Calquer l'Allemagne n'a pas de sens

Décideurs. Le cadre réglementaire est-il suffisant pour aider les entreprises à se transformer ?

 

Rien n'existe pour inciter une entreprise à grossir en France. Peu en Europe. En dehors de la culture nationale des uns et des autres, en Italie, en Allemagne, au Royaume Uni...

 

Décideurs. Accompagnez-vous les entreprises à l'international ?

 

Ce fut la raison de la création de Parrainer la croissance, et c'est en filigrane la raison de la création de l'Observatoire de l'ubérisation. Le digital contient en lui-même une fibre universelle qui pourrait être l'occasion pour nos Français de (re)trouver une âme internationale.

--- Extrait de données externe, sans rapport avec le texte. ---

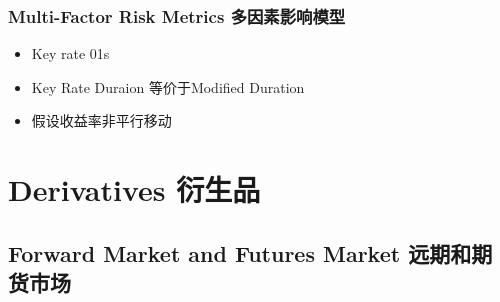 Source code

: \documentclass[a4paper,6pt,twoside,openany]{article}
\begin{document}
\subsubsection{Multi-Factor Risk Metrics 多因素影响模型}
\begin{itemize}
\item Key rate 01s
\item Key Rate Duraion 等价于Modified Duration
\item 假设收益率非平行移动

\end{itemize}

\newpage

\section{Derivatives 衍生品}
\subsection{Forward Market and Futures Market 远期和期货市场}
\end{document}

Nous les emmenons où l'innovation est nichée (Israël, USA, Corée, Japon) puis dans les pays où elle se vend. En tant que chef de file des Assises de l'entrepreneuriat, en charge de l'international, j'avais aussi lancé la première délégation vers le CES de Las Vegas, devenue depuis, un succès incroyable dont je suis fier.

 

Décideurs. Est-il possible de créer en France un écosystème tel que le Mittelstadt Allemand ?

 

Non. Pas tel quel. L'organisation d'un pays est liée à son histoire et à sa culture. Elle ne se réplique pas avec une feuille de calque. Comme la greffe d'un organe il faut un corps, un sang, une biochimie compatibles. Calquer l'Allemagne n'a pas de sens. Pas plus que l'Italie ou les USA ou Israël. Chaque organisation est le fruit d'un ancien et long processus. En revanche, adapter certains mécanismes et chercher par un chemin différent une efficacité identique est possible.